One of the favourite tenets of Jeremy Corbyn supporters is that their movement is persecuted by the ‘mainstream media’ and that if only there were a fair, left-wing-friendly press in this country, then the public would be flocking to JC’s hugely popular policies. This debate has trudged its way through many acres of print already, but the insight into how Corbyn’s own team dealt with the media from former Labour spinner Matt Zarb-Cousin in an interview this week is very interesting indeed.
Zarb-Cousin was, like his former colleague Kevin Slocombe, respected by many lobby journalists as someone who dealt with their queries as efficiently as possible. This is never a given for spinners – there are advisers in all parties who are notorious for not answering their phones or never bothering to do the rounds of the desks in the rabbit warren of offices in Westminster where parliamentary and political journalists work.
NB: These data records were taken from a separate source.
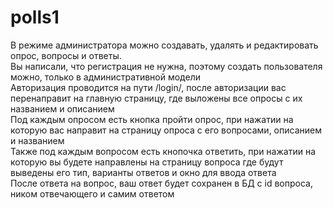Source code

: # polls1
В режиме администратора можно создавать, удалять и редактировать опрос, вопросы и ответы.<br>
Вы написали, что регистрация не нужна, поэтому создать пользователя можно, только в административной модели<br>
Авторизация проводится на пути /login/, после авторизации вас перенаправит на главную страницу, где выложены все опросы с их названием и описанием<br>
Под каждым опросом есть кнопка пройти опрос, при нажатии на которую вас направит на страницу опроса с его вопросами, описанием и названием<br>
Также под каждым вопросом есть кнопочка ответить, при нажатии на которую вы будете направлены на страницу вопроса где будут выведены его тип, варианты ответов и окно для ввода ответа<br>
После ответа на вопрос, ваш ответ будет сохранен в БД с id вопроса, ником отвечающего и самим ответом<br>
And though he tells the interviewer in this piece that ‘a lot of them really couldn’t be bothered to engage with what we were trying to put forward’, it was while he worked for the Corbyn team that it managed to score strong coverage of a policy announcement on Labour’s stance on the single market.
Of course, the problem for Zarb-Cousin and his colleagues is that no matter how many messages from journalists you return and no matter how detailed your briefings ahead of announcements are, they’re no good if your leader then spends the day following that press coverage dithering over whether he actually meant what was briefed, as Corbyn did following that strong coverage of Labour’s new policy on single market membership and freedom of movement.
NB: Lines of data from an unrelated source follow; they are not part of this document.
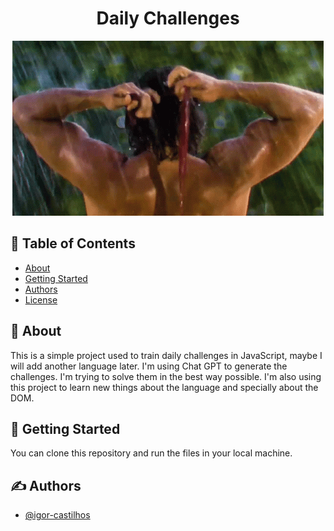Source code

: <div style="text-align:center">
    <h1>Daily Challenges</h1>
</div>

<div style="text-align:center">
  <img src="tenor.gif" alt="animated" />
</div>

## 📝 Table of Contents
- [About](#about)
- [Getting Started](#getting_started)
- [Authors](#authors)
- [License](#license)

## 🧐 About <a name = "about"></a>
This is a simple project used to train daily challenges in JavaScript, maybe I will add another language later. I'm using Chat GPT to generate the challenges. I'm trying to solve them in the best way possible. I'm also using this project to learn new things about the language and specially about the DOM.

## 🏁 Getting Started <a name = "getting_started"></a>
You can clone this repository and run the files in your local machine.

## ✍️ Authors <a name = "authors"></a>
- [@igor-castilhos](https://www.linkedin.com/in/igorcastilhos/)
Here lies one of the central problems for the Corbyn press team – and one that Zarb-Cousin probably arrived too late to have a decent go at fixing. He talks of an anti-Corbyn narrative in the media, saying:
‘When we talk about media bias people think we are alluding to a conspiracy but what you’re actually saying is that an editorial decision is taken that one issue is more important than another. There has been a constant focus on items that would portray Jeremy in a negative light. This feeds their own narrative about him. The way the media frames politics clearly influences public opinion.’
He has a point – and one backed up by former Lib Dem spinner Sean Kemp – that once a politician has offered a certain impression of themselves to the media, that impression sticks, even when it is unfair. Largely journalists have not had to look far for stories about mistakes made by the Labour leadership, but some, such as suggestions he hadn’t managed to bow in the right way at the Cenotaph, were ludicrous examples of the narrative beating actual news.
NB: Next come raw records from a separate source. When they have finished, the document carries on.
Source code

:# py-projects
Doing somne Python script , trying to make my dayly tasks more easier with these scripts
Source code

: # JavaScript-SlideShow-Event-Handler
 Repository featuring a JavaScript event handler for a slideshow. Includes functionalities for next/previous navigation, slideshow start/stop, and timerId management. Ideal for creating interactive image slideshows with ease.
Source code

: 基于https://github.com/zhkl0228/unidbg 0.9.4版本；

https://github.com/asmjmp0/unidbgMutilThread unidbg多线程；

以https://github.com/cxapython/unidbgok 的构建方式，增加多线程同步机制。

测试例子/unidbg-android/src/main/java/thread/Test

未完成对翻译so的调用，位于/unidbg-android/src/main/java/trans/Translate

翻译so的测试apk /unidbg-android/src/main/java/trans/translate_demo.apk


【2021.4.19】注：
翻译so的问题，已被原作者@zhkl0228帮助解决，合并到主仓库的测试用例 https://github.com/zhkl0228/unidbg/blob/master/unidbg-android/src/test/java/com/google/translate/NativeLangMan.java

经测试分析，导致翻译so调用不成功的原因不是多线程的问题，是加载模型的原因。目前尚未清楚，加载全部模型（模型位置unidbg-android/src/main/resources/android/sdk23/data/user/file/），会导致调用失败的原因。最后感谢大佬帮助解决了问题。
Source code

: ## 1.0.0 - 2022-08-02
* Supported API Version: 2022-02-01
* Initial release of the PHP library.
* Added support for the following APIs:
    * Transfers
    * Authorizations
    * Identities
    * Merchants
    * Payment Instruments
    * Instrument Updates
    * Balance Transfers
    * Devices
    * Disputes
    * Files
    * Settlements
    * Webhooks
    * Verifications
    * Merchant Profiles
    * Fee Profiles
The problem that Zarb-Cousin encountered was that it is difficult enough to turn the narrative around when that narrative is wholly unfair, but still more difficult when your leader keeps feeding that narrative by messing up policy announcements which had initially been well-received by the press. There are a finite number of opportunities to counter misconceptions of a politician, and most of them come early on in their leadership.
The habitual response of the Left – one that was very much in evidence under Ed Miliband – is to complain about the media. A decent Labour leader – if there is a Labour party left for someone to lead – will be one who accepts media hostility as the starting point, and does everything they can to counter that. And that includes not making the jobs of their media team more difficult by thinking out loud on important policies.
But Zarb-Cousin seems far less bothered by the media than he does by the way his own party apparatus turned on Corbyn. He describes hostile briefings from the party headquarters and MPs going on the record to criticise the leader. This is not the habitual response of the Left: in the run-up to the 2015 election Labour MPs were eerily quiet both on and off the record about what they thought was going to happen to their party when the country voted. That unity is more the Labour way than the current free-for-all in which anyone can say anything with relative impunity. But those MPs decided that keeping quiet about their fears for Ed Miliband’s campaign hadn’t worked out, and so they’d be darned if they’d keep quiet again about a Jeremy Corbyn leadership.
The truth is that Corbyn’s election made clear that there are two parties in Labour who cannot and will not coexist any more. And so if there is another leader of this party after the election, they’d do well to learn from the picture that Zarb-Cousin paints of two irreconcilable tribes and try to lead just one of them, not both.